A strong sense of beauty somehow clung to the mental image of the town, even to one who, as I, had never seen the place, its glamour always had a sort of hidden foreboding in it. There was ever the same suggestion of lethal malefic genius behind all the story that was told of its curiously morbidezza, amorousness of the day, and its childlike desire to forget the night. It was too far, as it sometimes seemed, and in the glory in which it lay and in which it lingered in thought, there seemed something of a light that held a pale tone of bale back of all its bliss. Its people loved it with that intensity with which we love what we are likely to lose. William Marion Reedy (h/t)
Despite having adopted Philly in recent years, I am a San Franciscan in birth and heritage. I haven't been back very much since I went off to college in 1998, especially now that my parents live elsewhere, and whenever I do return the city grows less and less recognizable. In 1998 the internet boom had started but had not yet fully transformed the city; there was no Pac Bell Park or expensive farmers market in the Ferry Building. It was impossible to look at the waterfront and in your mind's eye not see the horrible Embarcadero Freeway rushing by. Traces of the 1989 earthquake were, in fact, still visible everywhere--scaffolding intermittently going up to do repairs, various operations to buttress sagging walls, and condemned buildings still pitting the city.
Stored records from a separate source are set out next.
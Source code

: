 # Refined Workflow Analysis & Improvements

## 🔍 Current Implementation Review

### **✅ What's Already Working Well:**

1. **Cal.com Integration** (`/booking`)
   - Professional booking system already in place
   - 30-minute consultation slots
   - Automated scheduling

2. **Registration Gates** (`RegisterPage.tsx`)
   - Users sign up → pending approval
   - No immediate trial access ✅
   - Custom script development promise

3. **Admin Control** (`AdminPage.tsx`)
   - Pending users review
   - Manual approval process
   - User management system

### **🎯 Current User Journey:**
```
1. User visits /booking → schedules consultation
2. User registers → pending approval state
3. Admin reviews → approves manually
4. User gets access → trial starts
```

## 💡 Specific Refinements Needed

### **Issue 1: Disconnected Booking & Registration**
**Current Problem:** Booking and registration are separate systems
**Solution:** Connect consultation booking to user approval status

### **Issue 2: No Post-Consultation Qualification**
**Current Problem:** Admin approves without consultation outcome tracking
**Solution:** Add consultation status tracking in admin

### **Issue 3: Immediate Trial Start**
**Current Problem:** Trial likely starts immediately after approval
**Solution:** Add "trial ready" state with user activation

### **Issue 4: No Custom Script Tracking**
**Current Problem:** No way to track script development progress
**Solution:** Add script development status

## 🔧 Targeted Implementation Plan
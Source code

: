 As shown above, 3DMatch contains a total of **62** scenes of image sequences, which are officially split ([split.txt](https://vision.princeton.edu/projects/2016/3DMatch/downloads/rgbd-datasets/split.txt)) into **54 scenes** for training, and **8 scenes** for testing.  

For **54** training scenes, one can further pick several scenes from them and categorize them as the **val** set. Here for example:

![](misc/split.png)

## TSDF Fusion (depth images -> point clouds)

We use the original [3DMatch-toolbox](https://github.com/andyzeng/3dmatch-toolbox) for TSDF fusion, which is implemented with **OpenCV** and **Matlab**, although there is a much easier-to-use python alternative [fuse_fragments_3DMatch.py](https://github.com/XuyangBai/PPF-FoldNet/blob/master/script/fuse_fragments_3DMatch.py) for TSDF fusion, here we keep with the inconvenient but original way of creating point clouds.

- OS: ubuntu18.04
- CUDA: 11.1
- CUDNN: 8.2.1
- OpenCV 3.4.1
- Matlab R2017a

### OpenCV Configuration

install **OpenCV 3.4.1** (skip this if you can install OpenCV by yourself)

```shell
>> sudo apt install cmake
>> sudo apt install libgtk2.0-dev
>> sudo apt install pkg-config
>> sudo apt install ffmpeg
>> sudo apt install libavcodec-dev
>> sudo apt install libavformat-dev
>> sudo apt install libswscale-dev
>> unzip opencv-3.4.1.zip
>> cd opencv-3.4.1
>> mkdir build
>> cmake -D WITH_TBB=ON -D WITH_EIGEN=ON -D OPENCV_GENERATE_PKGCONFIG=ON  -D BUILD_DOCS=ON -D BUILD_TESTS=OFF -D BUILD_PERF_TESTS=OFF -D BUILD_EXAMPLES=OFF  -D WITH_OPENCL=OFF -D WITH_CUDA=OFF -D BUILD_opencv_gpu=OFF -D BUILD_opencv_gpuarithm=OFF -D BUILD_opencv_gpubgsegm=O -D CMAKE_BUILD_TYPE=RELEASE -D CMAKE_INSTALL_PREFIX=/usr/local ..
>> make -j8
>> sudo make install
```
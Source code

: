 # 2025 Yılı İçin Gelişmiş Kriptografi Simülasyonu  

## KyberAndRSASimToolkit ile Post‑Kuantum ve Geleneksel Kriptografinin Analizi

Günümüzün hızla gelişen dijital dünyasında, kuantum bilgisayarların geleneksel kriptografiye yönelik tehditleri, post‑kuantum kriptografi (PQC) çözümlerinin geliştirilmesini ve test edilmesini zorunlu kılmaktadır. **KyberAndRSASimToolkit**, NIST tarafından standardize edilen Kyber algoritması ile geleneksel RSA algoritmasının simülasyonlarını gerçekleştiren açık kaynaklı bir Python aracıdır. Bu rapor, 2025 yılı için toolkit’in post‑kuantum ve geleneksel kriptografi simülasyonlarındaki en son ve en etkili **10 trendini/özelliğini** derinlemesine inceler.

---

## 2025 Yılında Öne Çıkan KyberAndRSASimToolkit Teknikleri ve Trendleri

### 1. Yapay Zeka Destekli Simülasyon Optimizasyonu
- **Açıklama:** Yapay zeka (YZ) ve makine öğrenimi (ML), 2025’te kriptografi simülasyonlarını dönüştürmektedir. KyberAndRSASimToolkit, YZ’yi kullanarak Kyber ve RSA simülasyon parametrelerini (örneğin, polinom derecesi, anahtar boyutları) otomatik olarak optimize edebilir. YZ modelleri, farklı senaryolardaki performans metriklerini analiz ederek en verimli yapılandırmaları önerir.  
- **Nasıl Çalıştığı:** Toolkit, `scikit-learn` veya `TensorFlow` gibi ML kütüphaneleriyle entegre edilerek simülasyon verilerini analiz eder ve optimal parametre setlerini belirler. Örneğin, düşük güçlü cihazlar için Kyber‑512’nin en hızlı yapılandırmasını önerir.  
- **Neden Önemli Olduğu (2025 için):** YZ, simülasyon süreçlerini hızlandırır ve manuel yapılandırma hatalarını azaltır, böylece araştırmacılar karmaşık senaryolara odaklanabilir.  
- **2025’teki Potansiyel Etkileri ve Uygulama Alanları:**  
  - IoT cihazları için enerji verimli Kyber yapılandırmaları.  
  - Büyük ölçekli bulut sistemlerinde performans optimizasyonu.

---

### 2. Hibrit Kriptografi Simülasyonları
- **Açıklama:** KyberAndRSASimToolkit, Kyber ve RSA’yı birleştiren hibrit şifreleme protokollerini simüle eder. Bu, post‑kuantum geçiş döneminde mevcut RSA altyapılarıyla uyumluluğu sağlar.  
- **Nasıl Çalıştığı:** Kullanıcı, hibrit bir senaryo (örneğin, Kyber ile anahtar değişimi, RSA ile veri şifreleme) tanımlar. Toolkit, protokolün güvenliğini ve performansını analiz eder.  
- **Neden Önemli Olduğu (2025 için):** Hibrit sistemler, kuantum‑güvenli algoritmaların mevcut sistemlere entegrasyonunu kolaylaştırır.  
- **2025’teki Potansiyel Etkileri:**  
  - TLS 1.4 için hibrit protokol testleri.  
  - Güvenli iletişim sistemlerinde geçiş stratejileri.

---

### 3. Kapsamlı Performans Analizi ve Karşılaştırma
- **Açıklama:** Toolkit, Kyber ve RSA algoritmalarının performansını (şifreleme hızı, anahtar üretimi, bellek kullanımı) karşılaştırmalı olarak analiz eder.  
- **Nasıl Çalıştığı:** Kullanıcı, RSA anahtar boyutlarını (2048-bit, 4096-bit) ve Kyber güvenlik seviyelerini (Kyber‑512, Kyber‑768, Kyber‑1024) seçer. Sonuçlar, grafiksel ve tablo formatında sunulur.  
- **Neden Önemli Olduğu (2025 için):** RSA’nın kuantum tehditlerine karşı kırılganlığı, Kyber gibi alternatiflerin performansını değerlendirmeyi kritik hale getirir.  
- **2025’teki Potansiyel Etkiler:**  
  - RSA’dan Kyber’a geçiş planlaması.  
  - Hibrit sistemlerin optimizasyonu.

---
I was back in the city for a wedding this fall, and it was as beautiful as ever, but I felt like a tourist. Certainly my parents could never afford to live there now, at least not in a two-bedroom apartment in the Marina they rented from a retired Italian barber for a ludicrously low price in the 1970s.
Something about the annual observance of the anniversary of the 1906 earthquake. Over a century later, the city still observes it, and I'm glad it does. I had family in the city back then; I think it was my great-great grandfather's generation? Something like that. Recent enough in the past that my grandmother knows stories about her grandfather (I think it was?) sitting on a hill at the Presidio watching the city burn down. That's the quintessential San Francisco experience, as Reedy says, loving something you know you are going to lose.
4 comments:
I think it was Granny's father and uncle who told the story about watching the fire from the Presidio (they were young boys; their father was in the Army there).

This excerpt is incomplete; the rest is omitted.